---------- Records for this exercise
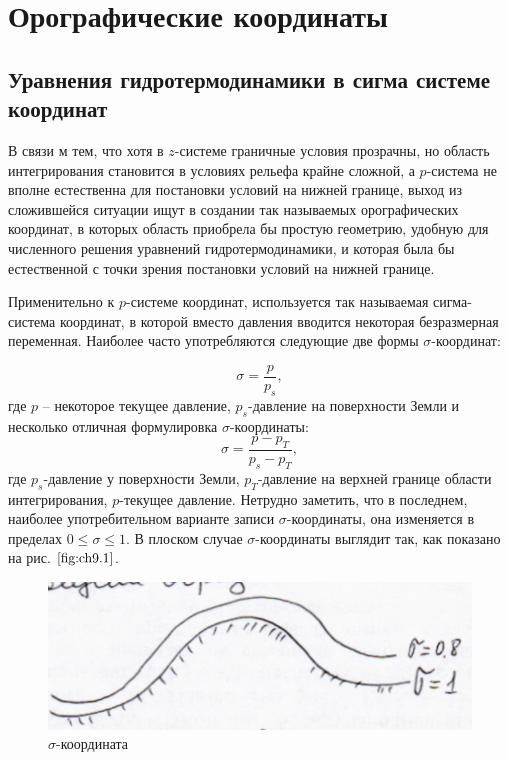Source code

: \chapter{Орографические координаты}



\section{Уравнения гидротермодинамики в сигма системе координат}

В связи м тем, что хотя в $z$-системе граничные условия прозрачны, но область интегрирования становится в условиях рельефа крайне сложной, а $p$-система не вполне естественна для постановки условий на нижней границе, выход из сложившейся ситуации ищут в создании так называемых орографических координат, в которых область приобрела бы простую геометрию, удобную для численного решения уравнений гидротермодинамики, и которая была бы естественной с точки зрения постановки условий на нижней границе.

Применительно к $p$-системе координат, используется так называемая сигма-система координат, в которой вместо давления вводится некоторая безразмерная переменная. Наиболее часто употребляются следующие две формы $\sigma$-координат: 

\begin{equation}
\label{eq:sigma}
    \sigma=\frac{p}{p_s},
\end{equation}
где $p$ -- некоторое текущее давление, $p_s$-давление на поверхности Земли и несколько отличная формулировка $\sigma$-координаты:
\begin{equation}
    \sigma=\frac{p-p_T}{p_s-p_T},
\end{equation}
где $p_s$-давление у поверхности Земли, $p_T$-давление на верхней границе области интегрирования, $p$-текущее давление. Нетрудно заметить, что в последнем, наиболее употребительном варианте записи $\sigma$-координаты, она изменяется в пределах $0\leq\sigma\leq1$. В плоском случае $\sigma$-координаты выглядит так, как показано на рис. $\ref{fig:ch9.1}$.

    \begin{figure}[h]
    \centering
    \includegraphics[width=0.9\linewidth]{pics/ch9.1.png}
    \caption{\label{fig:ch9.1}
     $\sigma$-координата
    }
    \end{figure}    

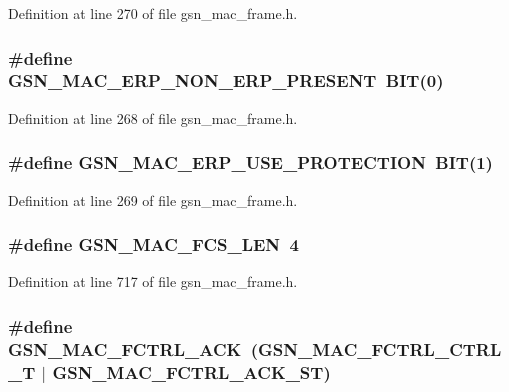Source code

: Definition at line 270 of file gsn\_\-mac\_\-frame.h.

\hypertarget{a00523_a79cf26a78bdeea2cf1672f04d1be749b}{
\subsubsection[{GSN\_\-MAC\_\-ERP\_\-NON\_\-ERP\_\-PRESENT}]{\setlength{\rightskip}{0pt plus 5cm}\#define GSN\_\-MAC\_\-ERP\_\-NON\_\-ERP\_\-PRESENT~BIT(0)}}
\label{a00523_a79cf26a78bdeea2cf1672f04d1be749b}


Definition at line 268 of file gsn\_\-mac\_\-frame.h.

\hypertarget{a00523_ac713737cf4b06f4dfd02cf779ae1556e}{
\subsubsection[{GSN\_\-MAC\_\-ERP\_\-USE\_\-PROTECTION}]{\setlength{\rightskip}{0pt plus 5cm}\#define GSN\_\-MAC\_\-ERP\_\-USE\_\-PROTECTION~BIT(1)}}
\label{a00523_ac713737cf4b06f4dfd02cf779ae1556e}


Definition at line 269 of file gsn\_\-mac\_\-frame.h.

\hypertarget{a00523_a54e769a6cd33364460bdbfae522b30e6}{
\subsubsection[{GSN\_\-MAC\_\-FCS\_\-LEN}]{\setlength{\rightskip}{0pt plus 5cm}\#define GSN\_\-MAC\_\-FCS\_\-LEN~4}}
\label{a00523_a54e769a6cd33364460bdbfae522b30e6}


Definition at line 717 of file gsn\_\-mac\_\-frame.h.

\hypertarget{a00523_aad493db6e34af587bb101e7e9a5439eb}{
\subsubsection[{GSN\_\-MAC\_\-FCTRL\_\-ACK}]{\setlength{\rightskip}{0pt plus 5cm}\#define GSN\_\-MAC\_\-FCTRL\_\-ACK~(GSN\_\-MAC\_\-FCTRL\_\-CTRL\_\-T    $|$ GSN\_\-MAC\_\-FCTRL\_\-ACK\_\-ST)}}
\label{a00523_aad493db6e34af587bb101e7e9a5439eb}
--------------------
---------- Records for this exercise
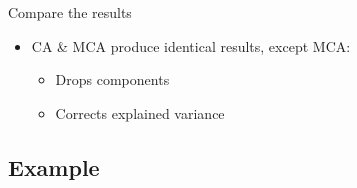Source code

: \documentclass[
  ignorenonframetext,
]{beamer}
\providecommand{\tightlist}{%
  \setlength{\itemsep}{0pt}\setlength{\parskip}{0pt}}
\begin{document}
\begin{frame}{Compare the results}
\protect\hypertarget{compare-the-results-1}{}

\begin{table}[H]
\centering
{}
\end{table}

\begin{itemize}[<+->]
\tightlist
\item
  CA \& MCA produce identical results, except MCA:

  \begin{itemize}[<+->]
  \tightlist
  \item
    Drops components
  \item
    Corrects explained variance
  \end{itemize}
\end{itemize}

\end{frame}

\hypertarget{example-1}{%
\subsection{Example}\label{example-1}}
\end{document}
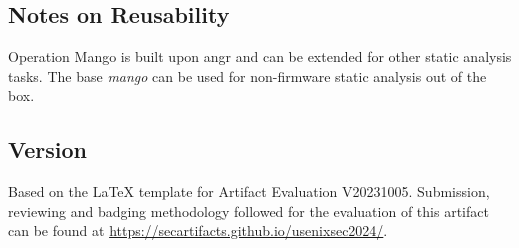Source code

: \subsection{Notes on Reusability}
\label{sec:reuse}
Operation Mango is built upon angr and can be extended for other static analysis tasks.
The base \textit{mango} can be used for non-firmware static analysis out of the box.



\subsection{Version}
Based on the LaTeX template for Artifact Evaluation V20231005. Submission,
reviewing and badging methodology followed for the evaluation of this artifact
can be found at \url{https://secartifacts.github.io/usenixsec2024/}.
--------------------
---------- Records for this exercise
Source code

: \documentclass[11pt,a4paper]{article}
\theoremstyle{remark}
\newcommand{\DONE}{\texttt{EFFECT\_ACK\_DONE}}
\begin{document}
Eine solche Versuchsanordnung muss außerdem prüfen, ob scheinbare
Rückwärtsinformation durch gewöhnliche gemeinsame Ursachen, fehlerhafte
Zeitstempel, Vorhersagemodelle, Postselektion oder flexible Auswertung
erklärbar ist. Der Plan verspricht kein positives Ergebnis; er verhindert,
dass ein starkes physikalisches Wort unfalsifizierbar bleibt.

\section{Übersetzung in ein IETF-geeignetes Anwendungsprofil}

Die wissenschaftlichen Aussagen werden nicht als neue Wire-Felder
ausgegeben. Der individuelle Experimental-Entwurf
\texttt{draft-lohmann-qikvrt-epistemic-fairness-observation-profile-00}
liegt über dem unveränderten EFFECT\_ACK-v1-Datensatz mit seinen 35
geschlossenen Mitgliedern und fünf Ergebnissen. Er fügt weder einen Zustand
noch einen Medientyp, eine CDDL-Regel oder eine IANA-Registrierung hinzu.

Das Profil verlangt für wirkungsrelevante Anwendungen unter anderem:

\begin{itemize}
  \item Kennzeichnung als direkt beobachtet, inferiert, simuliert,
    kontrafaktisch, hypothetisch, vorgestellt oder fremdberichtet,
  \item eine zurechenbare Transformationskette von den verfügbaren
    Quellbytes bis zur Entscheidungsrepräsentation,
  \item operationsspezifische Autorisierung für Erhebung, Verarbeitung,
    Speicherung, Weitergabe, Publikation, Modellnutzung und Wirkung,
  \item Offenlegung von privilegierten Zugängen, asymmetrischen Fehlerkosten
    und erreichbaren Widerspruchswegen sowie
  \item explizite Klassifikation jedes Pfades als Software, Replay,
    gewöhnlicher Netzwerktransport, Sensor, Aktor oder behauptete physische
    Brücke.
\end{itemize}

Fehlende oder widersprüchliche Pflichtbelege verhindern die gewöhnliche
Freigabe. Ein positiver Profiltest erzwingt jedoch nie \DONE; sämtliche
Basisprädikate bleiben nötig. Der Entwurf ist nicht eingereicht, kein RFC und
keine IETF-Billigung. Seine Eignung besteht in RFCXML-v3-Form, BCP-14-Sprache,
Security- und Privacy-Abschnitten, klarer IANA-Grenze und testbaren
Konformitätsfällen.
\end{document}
--------------------
Exactly how many lines in the data above contain the word "Entwurf"? Respond with the number and nothing more.

2